Cyber Incident Victim: American Patriots Three Percent
Date:
Mar 2021
Location:
United States of America
Summary
A data breach affecting a right-wing paramilitary organization exposed members' personal information, including names, phone numbers, and photographs, which activists subsequently published on an internet archiving platform. The leaked records revealed participants spanning multiple age groups and diverse backgrounds, with many identifying as former military or law enforcement personnel possessing prior security clearances. Affiliated individuals expressed anger over the incident, citing heightened risks to their personal safety and familial security due to the public disclosure of their involvement.
| CIA Posture | Motives | Tactics, Techniques & Procedures |
|---|---|---|
| Available to members | 1 motive | 1 technique |
| Threat Actors | Type | Location |
|---|---|---|
| 0 actors | Available to members | Available to members |
Description
On March 3, 2021, activists leaked data from the American Patriots Three Percent website, exposing personal information of members affiliated with the right-wing paramilitary group.
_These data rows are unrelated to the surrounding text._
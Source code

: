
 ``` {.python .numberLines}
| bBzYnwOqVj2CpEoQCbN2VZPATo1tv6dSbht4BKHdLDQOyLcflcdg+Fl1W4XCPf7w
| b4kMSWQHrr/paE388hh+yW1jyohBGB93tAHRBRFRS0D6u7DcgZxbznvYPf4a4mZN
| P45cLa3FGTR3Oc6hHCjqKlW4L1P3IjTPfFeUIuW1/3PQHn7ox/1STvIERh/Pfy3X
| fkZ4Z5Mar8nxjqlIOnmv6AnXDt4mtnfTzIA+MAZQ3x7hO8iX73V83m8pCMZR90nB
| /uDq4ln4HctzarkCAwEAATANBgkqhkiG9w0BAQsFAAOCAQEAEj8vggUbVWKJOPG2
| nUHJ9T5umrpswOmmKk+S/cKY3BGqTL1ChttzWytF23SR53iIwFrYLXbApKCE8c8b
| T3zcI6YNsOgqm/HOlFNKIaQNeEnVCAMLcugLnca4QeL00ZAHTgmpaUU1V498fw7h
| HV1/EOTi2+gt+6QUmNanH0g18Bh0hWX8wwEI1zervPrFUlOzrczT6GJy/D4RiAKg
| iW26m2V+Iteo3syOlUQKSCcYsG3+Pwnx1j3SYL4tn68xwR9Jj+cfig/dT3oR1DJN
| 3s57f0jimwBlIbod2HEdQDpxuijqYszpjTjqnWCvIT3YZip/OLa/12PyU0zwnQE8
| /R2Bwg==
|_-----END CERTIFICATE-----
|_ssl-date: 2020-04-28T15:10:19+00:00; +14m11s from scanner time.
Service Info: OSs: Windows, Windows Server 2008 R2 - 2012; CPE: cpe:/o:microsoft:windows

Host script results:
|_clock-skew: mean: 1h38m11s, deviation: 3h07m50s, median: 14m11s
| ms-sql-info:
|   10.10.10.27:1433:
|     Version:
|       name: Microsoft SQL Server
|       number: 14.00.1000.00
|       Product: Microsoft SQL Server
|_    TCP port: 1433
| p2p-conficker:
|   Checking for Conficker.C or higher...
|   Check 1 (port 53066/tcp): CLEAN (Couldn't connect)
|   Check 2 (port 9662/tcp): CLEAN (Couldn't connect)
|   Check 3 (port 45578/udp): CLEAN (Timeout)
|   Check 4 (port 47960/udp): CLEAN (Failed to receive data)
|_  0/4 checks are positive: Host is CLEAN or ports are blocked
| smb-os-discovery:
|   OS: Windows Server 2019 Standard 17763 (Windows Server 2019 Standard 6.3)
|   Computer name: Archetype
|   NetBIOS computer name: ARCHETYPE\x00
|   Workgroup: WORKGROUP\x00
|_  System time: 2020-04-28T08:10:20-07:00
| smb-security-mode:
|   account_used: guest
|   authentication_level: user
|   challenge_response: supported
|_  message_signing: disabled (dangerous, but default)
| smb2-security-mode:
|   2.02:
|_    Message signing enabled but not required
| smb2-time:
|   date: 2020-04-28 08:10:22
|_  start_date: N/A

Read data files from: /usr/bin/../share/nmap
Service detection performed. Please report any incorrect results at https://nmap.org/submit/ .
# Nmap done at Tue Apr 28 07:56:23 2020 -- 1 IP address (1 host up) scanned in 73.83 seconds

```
The compromised data included full names, phone numbers, and photographs of individuals involved with the organization. According to reporting by The Guardian, the leaked records revealed members ranging in age from their 20s to 70s, drawn from diverse professional backgrounds. Activists obtained the data and subsequently published it on an internet archiving platform, making the information broadly accessible. The American Patriots Three Percent, identified as a militia group, had its membership details disseminated without consent through this action.
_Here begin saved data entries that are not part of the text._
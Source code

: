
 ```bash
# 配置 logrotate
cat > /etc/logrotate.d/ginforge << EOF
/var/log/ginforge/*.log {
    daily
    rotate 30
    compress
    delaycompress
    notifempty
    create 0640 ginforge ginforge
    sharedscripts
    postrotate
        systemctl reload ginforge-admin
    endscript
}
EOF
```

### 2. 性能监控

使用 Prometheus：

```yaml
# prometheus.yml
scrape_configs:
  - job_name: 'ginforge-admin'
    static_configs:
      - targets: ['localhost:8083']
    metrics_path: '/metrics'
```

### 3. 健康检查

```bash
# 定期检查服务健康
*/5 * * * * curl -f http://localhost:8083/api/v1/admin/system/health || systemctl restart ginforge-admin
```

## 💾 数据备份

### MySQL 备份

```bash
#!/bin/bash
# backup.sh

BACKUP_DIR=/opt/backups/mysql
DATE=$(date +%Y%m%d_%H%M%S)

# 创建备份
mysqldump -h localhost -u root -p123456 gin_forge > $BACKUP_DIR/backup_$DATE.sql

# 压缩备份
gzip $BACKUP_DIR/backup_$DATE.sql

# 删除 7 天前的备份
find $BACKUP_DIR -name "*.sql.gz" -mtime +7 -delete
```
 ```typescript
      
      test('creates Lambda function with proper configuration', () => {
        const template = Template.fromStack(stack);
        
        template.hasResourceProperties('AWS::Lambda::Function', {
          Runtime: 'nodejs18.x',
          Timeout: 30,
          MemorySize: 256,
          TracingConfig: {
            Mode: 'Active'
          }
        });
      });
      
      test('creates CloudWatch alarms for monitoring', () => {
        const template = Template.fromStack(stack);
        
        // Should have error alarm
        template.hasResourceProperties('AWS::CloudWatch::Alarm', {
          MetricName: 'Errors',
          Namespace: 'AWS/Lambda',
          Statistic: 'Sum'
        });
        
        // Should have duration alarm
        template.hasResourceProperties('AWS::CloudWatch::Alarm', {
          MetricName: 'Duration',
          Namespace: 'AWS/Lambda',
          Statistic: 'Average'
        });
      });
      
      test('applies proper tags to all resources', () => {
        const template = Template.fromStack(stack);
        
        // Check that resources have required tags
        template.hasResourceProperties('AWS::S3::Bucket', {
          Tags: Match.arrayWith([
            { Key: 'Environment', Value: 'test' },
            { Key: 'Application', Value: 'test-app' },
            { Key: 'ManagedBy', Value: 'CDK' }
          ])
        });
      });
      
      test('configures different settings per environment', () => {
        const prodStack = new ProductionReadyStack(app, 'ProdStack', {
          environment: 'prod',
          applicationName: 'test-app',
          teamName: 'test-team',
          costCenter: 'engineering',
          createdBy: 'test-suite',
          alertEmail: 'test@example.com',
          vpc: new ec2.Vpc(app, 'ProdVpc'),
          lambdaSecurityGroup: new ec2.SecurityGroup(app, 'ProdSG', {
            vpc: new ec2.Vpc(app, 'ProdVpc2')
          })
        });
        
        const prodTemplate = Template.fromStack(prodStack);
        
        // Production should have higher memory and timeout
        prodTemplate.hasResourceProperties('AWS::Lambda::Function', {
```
The exposure provoked strong reactions from affected members, who expressed anger and concern over potential safety risks. Phillip Whitehead, a member interviewed by phone, confirmed the authenticity of the leaked data and emphasized members' professional backgrounds, stating, "A lot of us are former military, former law enforcement." Whitehead specifically highlighted security implications, noting some members had held high-level security clearances and that the leak endangered both themselves and their families. No official statements from the group's leadership regarding containment measures or technical remediation were documented in available reports. The incident underscored operational security vulnerabilities within the organization, with personal identifiers becoming publicly accessible through the activists' archival efforts.